Dataset entries
=-=-=-=-=

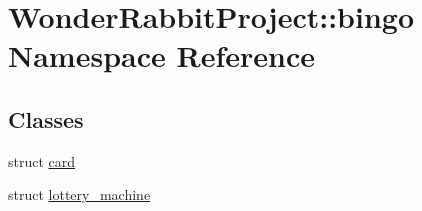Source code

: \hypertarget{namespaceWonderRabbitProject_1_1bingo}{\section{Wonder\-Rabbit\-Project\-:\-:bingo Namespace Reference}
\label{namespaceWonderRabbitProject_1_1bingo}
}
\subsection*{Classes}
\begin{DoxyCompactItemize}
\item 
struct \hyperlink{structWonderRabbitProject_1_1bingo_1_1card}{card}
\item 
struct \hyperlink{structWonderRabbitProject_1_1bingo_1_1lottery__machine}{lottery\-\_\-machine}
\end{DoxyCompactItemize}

=-=-=-=-=

# Exercise prompt
If a record holds a picture, leave the picture out, but repeat every line exactly.

# Expected answer
Source code

: \hypertarget{namespaceWonderRabbitProject_1_1bingo}{\section{Wonder\-Rabbit\-Project\-:\-:bingo Namespace Reference}
\label{namespaceWonderRabbitProject_1_1bingo}
}
\subsection*{Classes}
\begin{DoxyCompactItemize}
\item 
struct \hyperlink{structWonderRabbitProject_1_1bingo_1_1card}{card}
\item 
struct \hyperlink{structWonderRabbitProject_1_1bingo_1_1lottery__machine}{lottery\-\_\-machine}
\end{DoxyCompactItemize}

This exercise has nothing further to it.